Bei einer deutlichen Ausschöpfung der Risikobudgets aufgrund der gemessenen höheren Risiken würden viele Anleger weiter daran arbeiten müssen, sich von Aktien und Unternehmensanleihen zu trennen. Auch die Hilfspakete der Zentralbanken könnten daran nur wenig ändern.
Trotz aller Expertise kam die Wucht des Coronaschocks auch für die Schweizer Vermögensverwalter bei Unigestion überraschend. „Da sich das Risiko des Coronavirus innerhalb weniger Tage von einer chinesischen Epidemie zu einem weltweiten Phänomen entwickelt hat, das die globale Produktion und den globalen Konsum beeinflusst, wurde das Szenario der V-Form, das im Vergleich zur letzten Epidemiekrise das wahrscheinlichste war, schnell zu optimistisch“, erläutern die Strategen.

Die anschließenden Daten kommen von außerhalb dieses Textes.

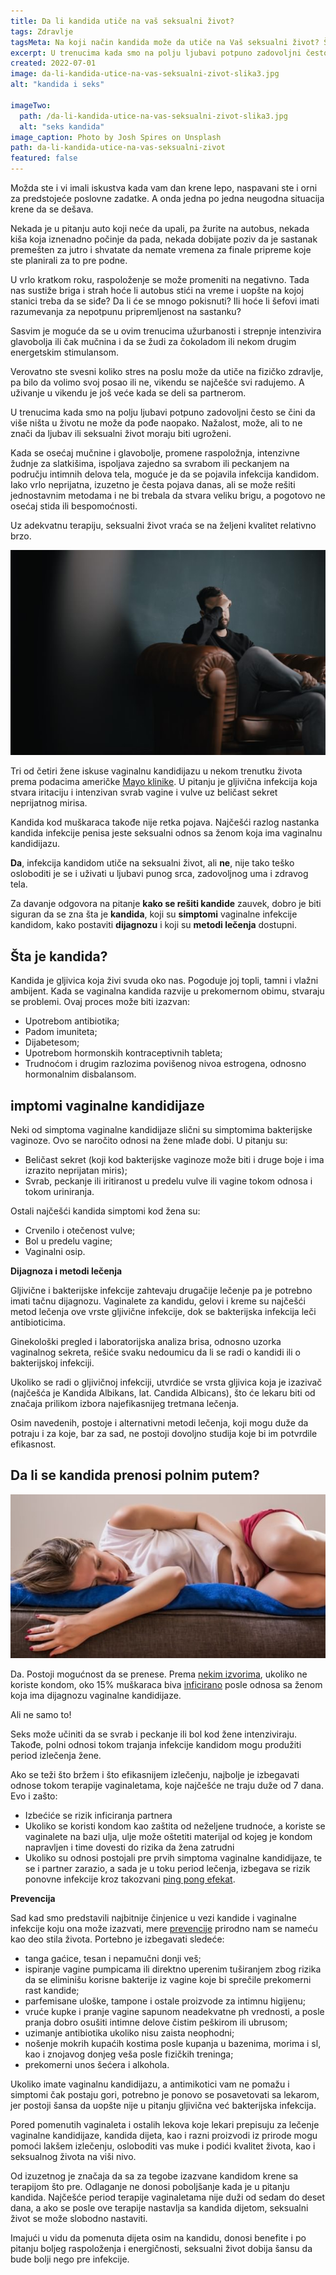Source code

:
 ```yaml
---
title: Da li kandida utiče na vaš seksualni život?
tags: Zdravlje
tagsMeta: Na koji način kandida može da utiče na Vaš seksualni život? Šta mmožemo da učinimo kao prevenciju i kako tretirati kandidu?
excerpt: U trenucima kada smo na polju ljubavi potpuno zadovoljni često se čini da više ništa u životu ne može da pođe naopako. Nažalost, može, ali to ne znači da ljubav ili seksualni život moraju biti ugroženi.
created: 2022-07-01
image: da-li-kandida-utice-na-vas-seksualni-zivot-slika3.jpg
alt: "kandida i seks"

imageTwo:
  path: /da-li-kandida-utice-na-vas-seksualni-zivot-slika3.jpg
  alt: "seks kandida"
image_caption: Photo by Josh Spires on Unsplash
path: da-li-kandida-utice-na-vas-seksualni-zivot
featured: false
---
```


Možda ste i vi imali iskustva kada vam dan krene lepo, naspavani ste i orni za predstojeće poslovne zadatke. A onda jedna po jedna neugodna situacija krene da se dešava. 

Nekada je u pitanju auto koji neće da upali, pa žurite na autobus, nekada kiša koja iznenadno počinje da pada, nekada dobijate poziv da je sastanak premešten za jutro i shvatate da nemate vremena za finale pripreme koje ste planirali za to pre podne.

U vrlo kratkom roku, raspoloženje se može promeniti na negativno. Tada nas sustiže briga i strah hoće li autobus stići na vreme i uopšte na kojoj stanici treba da se siđe? Da li će se mnogo pokisnuti? Ili hoće li šefovi imati razumevanja za nepotpunu pripremljenost na sastanku? 

Sasvim je moguće da se u ovim trenucima užurbanosti i strepnje intenzivira glavobolja ili čak mučnina i da se žudi za čokoladom ili nekom drugim energetskim stimulansom. 

Verovatno ste svesni koliko stres na poslu može da utiče na fizičko zdravlje, pa bilo da volimo svoj posao ili ne, vikendu se najčešće svi radujemo. A uživanje u vikendu je još veće kada se deli sa partnerom.  

U trenucima kada smo na polju ljubavi potpuno zadovoljni često se čini da više ništa u životu ne može da pođe naopako. Nažalost, može, ali to ne znači da ljubav ili seksualni život moraju biti ugroženi. 

Kada se osećaj mučnine i glavobolje, promene raspoložnja, intenzivne žudnje za slatkišima, ispoljava zajedno sa svrabom ili peckanjem na području intimnih delova tela, moguće je da se pojavila infekcija kandidom. Iako vrlo neprijatna, izuzetno je česta pojava danas, ali se može rešiti jednostavnim metodama i ne bi trebala da stvara veliku brigu, a pogotovo ne osećaj stida ili bespomoćnosti. 

Uz adekvatnu terapiju, seksualni život vraća se na željeni kvalitet relativno brzo.

![kandida i seksualni život](./images/da-li-kandida-utice-na-vas-seksualni-zivot-slika1.jpg)

Tri od četiri žene iskuse vaginalnu kandidijazu u nekom trenutku života prema podacima američke [Mayo klinike](https://www.mayoclinic.org/diseases-conditions/yeast-infection/symptoms-causes/syc-20378999). U pitanju je gljivična infekcija koja stvara iritaciju i intenzivan svrab vagine i vulve uz beličast sekret neprijatnog mirisa.  

Kandida kod muškaraca takođe nije retka pojava. Najčešći razlog nastanka kandida infekcije penisa jeste seksualni odnos sa ženom koja ima vaginalnu kandidijazu. 

**Da**, infekcija kandidom utiče na seksualni život, ali **ne**, nije tako teško osloboditi je se i uživati u ljubavi punog srca, zadovoljnog uma i zdravog tela.

Za davanje odgovora na pitanje **kako se rešiti kandide** zauvek, dobro je biti siguran da se zna šta je **kandida**, koji su **simptomi** vaginalne infekcije kandidom, kako postaviti **dijagnozu** i koji su **metodi lečenja** dostupni.

## Šta je kandida?

Kandida je gljivica koja živi svuda oko nas. Pogoduje joj topli, tamni i vlažni ambijent. Kada se vaginalna kandida razvije u prekomernom obimu, stvaraju se problemi. Ovaj proces može biti izazvan:

- Upotrebom antibiotika;
- Padom imuniteta;
- Dijabetesom;
- Upotrebom hormonskih kontraceptivnih tableta;
- Trudnoćom i drugim razlozima povišenog nivoa estrogena, odnosno hormonalnim disbalansom.

## imptomi vaginalne kandidijaze


Neki od simptoma vaginalne kandidijaze slični su simptomima bakterijske vaginoze. Ovo se naročito odnosi na žene mlađe dobi. U pitanju su:

- Beličast sekret (koji kod bakterijske vaginoze može biti i druge boje i ima izrazito neprijatan miris);
- Svrab, peckanje ili iritiranost u predelu vulve ili vagine tokom odnosa i tokom uriniranja.


Ostali najčešći kandida simptomi kod žena su: 

- Crvenilo i otečenost vulve;
- Bol u predelu vagine;
- Vaginalni osip.

**Dijagnoza i metodi lečenja**


Gljivične i bakterijske infekcije zahtevaju drugačije lečenje pa je potrebno imati tačnu dijagnozu. Vaginalete za kandidu, gelovi i kreme su najčešći metod lečenja ove vrste gljivične infekcije, dok se bakterijska infekcija leči antibioticima.

Ginekološki pregled i laboratorijska analiza brisa, odnosno uzorka vaginalnog sekreta, rešiće svaku nedoumicu da li se radi o kandidi ili o bakterijskoj infekciji.

Ukoliko se radi o gljivičnoj infekciji, utvrdiće se vrsta gljivica koja je izazivač (najčešća je Kandida Albikans, lat. Candida Albicans), što će lekaru biti od značaja prilikom izbora najefikasnijeg tretmana lečenja.

Osim navedenih, postoje i alternativni metodi lečenja, koji mogu duže da potraju i za koje, bar za sad, ne postoji dovoljno studija koje bi im potvrdile efikasnost.

## Da li se kandida prenosi polnim putem?

![bol u stomaku zbog kandide](./images/da-li-kandida-utice-na-vas-seksualni-zivot-slika2.jpg)


Da. Postoji mogućnost da se prenese. Prema [nekim izvorima](https://www.healthline.com/health/can-you-have-sex-with-a-yeast-infection#transmission), ukoliko ne koriste kondom, oko 15% muškaraca biva [inficirano](https://www.mayoclinic.org/male-yeast-infection/expert-answers/faq-20058464) posle odnosa sa ženom koja ima dijagnozu vaginalne kandidijaze.

Ali ne samo to!

Seks može učiniti da se svrab i peckanje ili bol kod žene intenziviraju. Takođe, polni odnosi tokom trajanja infekcije kandidom mogu produžiti period izlečenja žene.

Ako se teži što bržem i što efikasnijem izlečenju, najbolje je izbegavati odnose tokom terapije vaginaletama, koje najčešće ne traju duže od 7 dana. Evo i zašto:

- Izbećiće se rizik inficiranja partnera
- Ukoliko se koristi kondom kao zaštita od neželjene trudnoće, a koriste se vaginalete na bazi ulja, ulje može oštetiti materijal od kojeg je kondom napravljen i time dovesti do rizika da žena zatrudni
- Ukoliko su odnosi postojali pre prvih simptoma vaginalne kandidijaze, te se i partner zarazio, a sada je u toku period lečenja, izbegava se rizik ponovne infekcije kroz takozvani [ping pong efekat](https://tipsforwomens.org/how-to-recognize-and-fight-candida-ping-pong/).


**Prevencija**

Sad kad smo predstavili najbitnije činjenice u vezi kandide i vaginalne infekcije koju ona može izazvati, mere [prevencije](https://www.healthline.com/health/are-yeast-infections-contagious#prevention) prirodno nam se nameću kao deo stila života. Portebno je izbegavati sledeće:

- tanga gaćice, tesan i nepamučni donji veš;
- ispiranje vagine pumpicama ili direktno uperenim tuširanjem zbog rizika da se eliminišu korisne bakterije iz vagine koje bi sprečile prekomerni rast kandide;
- parfemisane uloške, tampone i ostale proizvode za intimnu higijenu;
- vruće kupke i pranje vagine sapunom neadekvatne ph vrednosti, a posle pranja dobro osušiti intimne delove čistim peškirom ili ubrusom;
- uzimanje antibiotika ukoliko nisu zaista neophodni;
- nošenje mokrih kupaćih kostima posle kupanja u bazenima, morima i sl, kao i znojavog donjeg veša posle fizičkih treninga;
- prekomerni unos šećera i alkohola.


Ukoliko imate vaginalnu kandidijazu, a antimikotici vam ne pomažu i simptomi čak postaju gori, potrebno je ponovo se posavetovati sa lekarom, jer postoji šansa da uopšte nije u pitanju gljivična već bakterijska infekcija.

Pored pomenutih vaginaleta i ostalih lekova koje lekari prepisuju za lečenje vaginalne kandidijaze, kandida dijeta, kao i razni proizvodi iz prirode mogu pomoći lakšem izlečenju, osloboditi vas muke i podići kvalitet života, kao i seksualnog života na viši nivo.

Od izuzetnog je značaja da sa za tegobe izazvane kandidom krene sa terapijom što pre. Odlaganje ne donosi poboljšanje kada je u pitanju kandida. Najčešće period terapije vaginaletama nije duži od sedam do deset dana, a ako se posle ove terapije nastavlja sa kandida dijetom, seksualni život se može slobodno nastaviti. 

Imajući u vidu da pomenuta dijeta osim na kandidu, donosi benefite i po pitanju boljeg raspoloženja i energičnosti, seksualni život dobija šansu da bude bolji nego pre infekcije.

Die Informationen, die man aus den sozialen Medien erhalten konnte und die wertvoll gewesen seien, waren die Revisionen von Gewinnerwartungen, die von den Unternehmen veröffentlicht wurden. Dies seien Vorlaufindikatoren im Vergleich zu den öffentlichen Wirtschaftsdaten gewesen. In China gibt es erst jetzt, zwei Monate nach Beginn der Pandemie, offizielle Wirtschaftsdaten über die wirtschaftliche Verlangsamung – und mittlerweile auch über die einsetzende Erholung.